Modelo anárquico: No modelo de gestão anárquica, cada indivíduo assume sua

autonomia e tem poder de decisão, e não há prática de controle ou revelação de ação previamente pretendida ou analisada, tornando difícil prever resultados. Permite que as pessoas sigam em diferentes direções sem coordenação de uma autoridade central, sendo que as lideranças são fracas e as decisões tomadas pela ação individual, geradas por processos não planejados e emergentes. Falqueto (2012, p. 35) exemplifica este modelo no qual cada indivíduo assume sua autonomia e tem poder de decisão, ao citar que “os professores decidem o quê, quando e se vão ensinar. Os estudantes decidem se vão aprender, quando e o que vão aprender”.

Modelo cibernético: O modelo cibernético surge a partir da coexistência de outros

modelos dentro de uma mesma organização, podendo tratar-se de uma estrutura que obedece a dois sistemas de controle: um estruturado, com regras, controles e regulamentos explícitos; e outro social, com controles implícitos centrados na interação entre os indivíduos. Esse modelo admite tanto o modelo burocrático quanto o colegiado e o político da organização, e as instituições de ensino superior, um sistema que possui muitas variáveis, no qual a direção se dá através de mecanismos de autocorreção que monitoram as funções organizacionais, por meio dos quais as várias partes da universidade tomam ações corretivas espontaneamente.

Universidade como uma organização mista: Criado a partir dos modelos básicos,

como o burocrático, colegiado, político e anárquico, o modelo traz uma visão mais realista da dinâmica universitária, numa tentativa de aproveitamento das melhores características dos modelos anteriores.
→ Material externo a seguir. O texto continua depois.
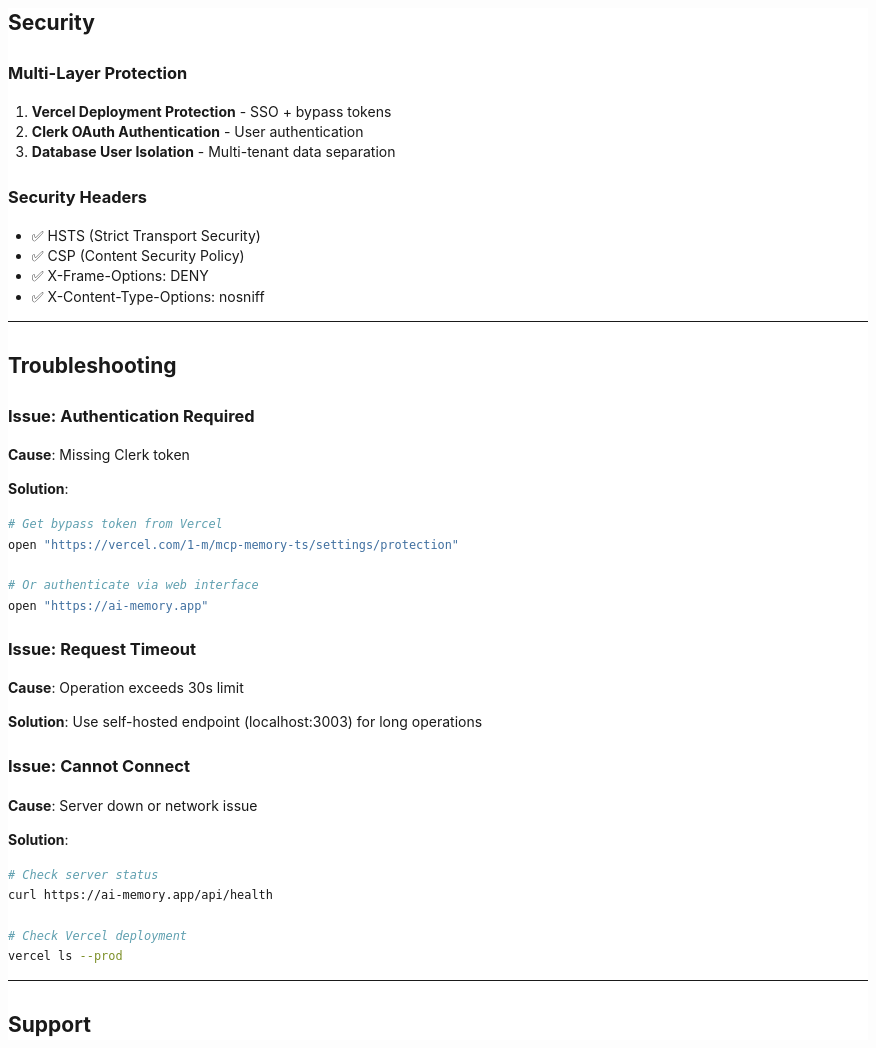 
## Security

### Multi-Layer Protection
1. **Vercel Deployment Protection** - SSO + bypass tokens
2. **Clerk OAuth Authentication** - User authentication
3. **Database User Isolation** - Multi-tenant data separation

### Security Headers
- ✅ HSTS (Strict Transport Security)
- ✅ CSP (Content Security Policy)
- ✅ X-Frame-Options: DENY
- ✅ X-Content-Type-Options: nosniff

---

## Troubleshooting

### Issue: Authentication Required
**Cause**: Missing Clerk token

**Solution**:
```bash
# Get bypass token from Vercel
open "https://vercel.com/1-m/mcp-memory-ts/settings/protection"

# Or authenticate via web interface
open "https://ai-memory.app"
```

### Issue: Request Timeout
**Cause**: Operation exceeds 30s limit

**Solution**: Use self-hosted endpoint (localhost:3003) for long operations

### Issue: Cannot Connect
**Cause**: Server down or network issue

**Solution**:
```bash
# Check server status
curl https://ai-memory.app/api/health

# Check Vercel deployment
vercel ls --prod
```

---

## Support
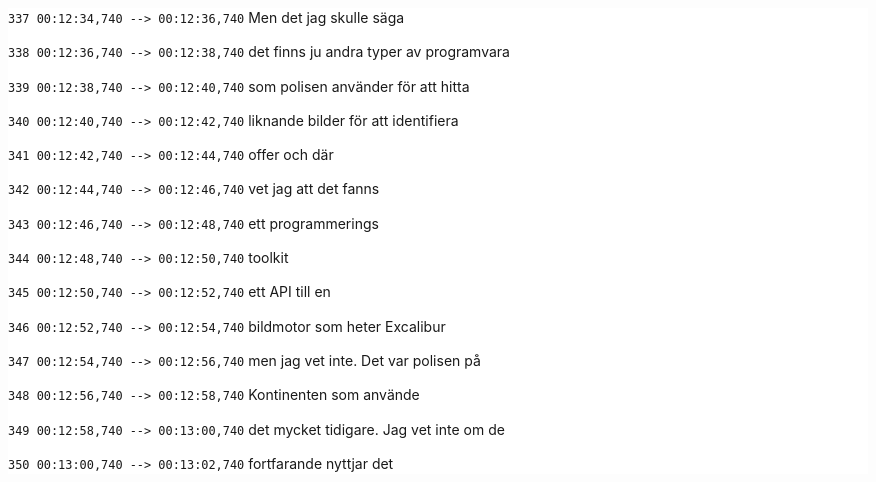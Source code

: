 

`337 00:12:34,740 --> 00:12:36,740`
Men det jag skulle säga



`338 00:12:36,740 --> 00:12:38,740`
det finns ju andra typer av programvara



`339 00:12:38,740 --> 00:12:40,740`
som polisen använder för att hitta



`340 00:12:40,740 --> 00:12:42,740`
liknande bilder för att identifiera



`341 00:12:42,740 --> 00:12:44,740`
offer och där



`342 00:12:44,740 --> 00:12:46,740`
vet jag att det fanns



`343 00:12:46,740 --> 00:12:48,740`
ett programmerings



`344 00:12:48,740 --> 00:12:50,740`
toolkit



`345 00:12:50,740 --> 00:12:52,740`
ett API till en



`346 00:12:52,740 --> 00:12:54,740`
bildmotor som heter Excalibur



`347 00:12:54,740 --> 00:12:56,740`
men jag vet inte. Det var polisen på



`348 00:12:56,740 --> 00:12:58,740`
Kontinenten som använde



`349 00:12:58,740 --> 00:13:00,740`
det mycket tidigare. Jag vet inte om de



`350 00:13:00,740 --> 00:13:02,740`
fortfarande nyttjar det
A universidade, na perspectiva do modelo misto, pode ser considerada uma

burocracia quando certas características burocráticas aparecem combinadas

com a autonomia profissional descentralizada; uma anarquia organizada, quando se trata do processo decisório e o comportamento humano não tem propósito; uma organização colegiada, quando há busca por consenso em uma tomada de decisão; uma organização cibernética, quando a capacidade de autocorreção da dinâmica organizacional está em destaque e uma

organização política, quando enfatiza o dissenso, o conflito e a negociação

entre os grupos de interesse. (FALQUETO, 2012, p. 38, grifos do autor).

As Instituições de Ensino Superior são consideradas organizações complexas, possuindo características que tendem a gerar certas resistências e limitações ao planejamento estratégico. (ARAÚJO, 1996; COSTA, 2014; VIDIGAL e CAMPOS, 2015). O gestor universitário deve levar em consideração essas características específicas das organizações acadêmicas, sob pena de comprometer o processo de planejamento estratégico (FALQUETO, 2012).

Se, por um lado, a utilização do PE em instituições de ensino superior não é uma tarefa fácil, as dificuldades encontradas não indicam a inviabilidade de adoção do planejamento estratégico, mas a necessidade de repensar a própria atividade do planejamento e ajustar os instrumentos existentes à dinâmica organizacional (ARAÚJO, 1996).